▸ Exercise prompt
Write out the material below exactly, with no line missing.

───── Input for this task

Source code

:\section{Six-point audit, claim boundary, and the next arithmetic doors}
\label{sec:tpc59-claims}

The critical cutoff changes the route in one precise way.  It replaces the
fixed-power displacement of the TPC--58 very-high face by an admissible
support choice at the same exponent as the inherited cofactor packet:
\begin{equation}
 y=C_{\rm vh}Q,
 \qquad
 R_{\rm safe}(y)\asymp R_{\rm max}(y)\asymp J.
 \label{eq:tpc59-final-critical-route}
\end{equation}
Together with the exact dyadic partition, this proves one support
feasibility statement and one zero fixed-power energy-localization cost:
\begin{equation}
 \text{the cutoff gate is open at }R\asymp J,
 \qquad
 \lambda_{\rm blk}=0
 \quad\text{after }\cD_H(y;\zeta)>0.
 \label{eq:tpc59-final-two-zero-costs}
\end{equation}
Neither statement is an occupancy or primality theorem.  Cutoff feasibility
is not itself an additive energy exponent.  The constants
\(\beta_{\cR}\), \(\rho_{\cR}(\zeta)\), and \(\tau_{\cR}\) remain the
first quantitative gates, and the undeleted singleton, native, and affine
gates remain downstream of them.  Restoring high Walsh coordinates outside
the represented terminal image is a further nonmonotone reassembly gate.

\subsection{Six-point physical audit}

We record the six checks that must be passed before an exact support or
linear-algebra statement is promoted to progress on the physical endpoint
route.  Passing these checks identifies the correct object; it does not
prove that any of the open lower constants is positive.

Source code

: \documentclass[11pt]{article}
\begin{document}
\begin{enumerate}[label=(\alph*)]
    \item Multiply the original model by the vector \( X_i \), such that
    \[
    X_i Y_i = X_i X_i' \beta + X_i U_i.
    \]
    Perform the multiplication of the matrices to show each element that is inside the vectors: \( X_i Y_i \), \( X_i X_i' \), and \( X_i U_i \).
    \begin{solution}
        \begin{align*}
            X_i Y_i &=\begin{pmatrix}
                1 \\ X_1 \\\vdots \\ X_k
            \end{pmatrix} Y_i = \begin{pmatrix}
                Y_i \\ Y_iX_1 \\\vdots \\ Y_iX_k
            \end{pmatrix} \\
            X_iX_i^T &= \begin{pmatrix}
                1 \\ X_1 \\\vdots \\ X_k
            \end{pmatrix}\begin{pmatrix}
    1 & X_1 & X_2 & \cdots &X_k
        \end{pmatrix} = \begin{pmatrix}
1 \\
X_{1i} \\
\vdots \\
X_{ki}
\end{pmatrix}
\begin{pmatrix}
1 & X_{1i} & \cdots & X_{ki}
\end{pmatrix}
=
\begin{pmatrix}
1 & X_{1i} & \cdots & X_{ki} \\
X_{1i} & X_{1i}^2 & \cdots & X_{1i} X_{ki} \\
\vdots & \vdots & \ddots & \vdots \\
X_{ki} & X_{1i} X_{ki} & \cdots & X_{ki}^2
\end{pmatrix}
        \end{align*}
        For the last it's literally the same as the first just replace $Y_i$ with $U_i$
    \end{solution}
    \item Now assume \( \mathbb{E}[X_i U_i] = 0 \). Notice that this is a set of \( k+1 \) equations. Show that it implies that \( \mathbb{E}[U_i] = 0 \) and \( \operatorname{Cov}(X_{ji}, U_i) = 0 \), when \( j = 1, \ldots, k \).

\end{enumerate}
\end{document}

──────────

▸ Written response
Source code

:\section{Six-point audit, claim boundary, and the next arithmetic doors}
\label{sec:tpc59-claims}

The critical cutoff changes the route in one precise way.  It replaces the
fixed-power displacement of the TPC--58 very-high face by an admissible
support choice at the same exponent as the inherited cofactor packet:
\begin{equation}
 y=C_{\rm vh}Q,
 \qquad
 R_{\rm safe}(y)\asymp R_{\rm max}(y)\asymp J.
 \label{eq:tpc59-final-critical-route}
\end{equation}
Together with the exact dyadic partition, this proves one support
feasibility statement and one zero fixed-power energy-localization cost:
\begin{equation}
 \text{the cutoff gate is open at }R\asymp J,
 \qquad
 \lambda_{\rm blk}=0
 \quad\text{after }\cD_H(y;\zeta)>0.
 \label{eq:tpc59-final-two-zero-costs}
\end{equation}
Neither statement is an occupancy or primality theorem.  Cutoff feasibility
is not itself an additive energy exponent.  The constants
\(\beta_{\cR}\), \(\rho_{\cR}(\zeta)\), and \(\tau_{\cR}\) remain the
first quantitative gates, and the undeleted singleton, native, and affine
gates remain downstream of them.  Restoring high Walsh coordinates outside
the represented terminal image is a further nonmonotone reassembly gate.

\subsection{Six-point physical audit}

We record the six checks that must be passed before an exact support or
linear-algebra statement is promoted to progress on the physical endpoint
route.  Passing these checks identifies the correct object; it does not
prove that any of the open lower constants is positive.

Source code

: \documentclass[11pt]{article}
\begin{document}
\begin{enumerate}[label=(\alph*)]
    \item Multiply the original model by the vector \( X_i \), such that
    \[
    X_i Y_i = X_i X_i' \beta + X_i U_i.
    \]
    Perform the multiplication of the matrices to show each element that is inside the vectors: \( X_i Y_i \), \( X_i X_i' \), and \( X_i U_i \).
    \begin{solution}
        \begin{align*}
            X_i Y_i &=\begin{pmatrix}
                1 \\ X_1 \\\vdots \\ X_k
            \end{pmatrix} Y_i = \begin{pmatrix}
                Y_i \\ Y_iX_1 \\\vdots \\ Y_iX_k
            \end{pmatrix} \\
            X_iX_i^T &= \begin{pmatrix}
                1 \\ X_1 \\\vdots \\ X_k
            \end{pmatrix}\begin{pmatrix}
    1 & X_1 & X_2 & \cdots &X_k
        \end{pmatrix} = \begin{pmatrix}
1 \\
X_{1i} \\
\vdots \\
X_{ki}
\end{pmatrix}
\begin{pmatrix}
1 & X_{1i} & \cdots & X_{ki}
\end{pmatrix}
=
\begin{pmatrix}
1 & X_{1i} & \cdots & X_{ki} \\
X_{1i} & X_{1i}^2 & \cdots & X_{1i} X_{ki} \\
\vdots & \vdots & \ddots & \vdots \\
X_{ki} & X_{1i} X_{ki} & \cdots & X_{ki}^2
\end{pmatrix}
        \end{align*}
        For the last it's literally the same as the first just replace $Y_i$ with $U_i$
    \end{solution}
    \item Now assume \( \mathbb{E}[X_i U_i] = 0 \). Notice that this is a set of \( k+1 \) equations. Show that it implies that \( \mathbb{E}[U_i] = 0 \) and \( \operatorname{Cov}(X_{ji}, U_i) = 0 \), when \( j = 1, \ldots, k \).

\end{enumerate}
\end{document}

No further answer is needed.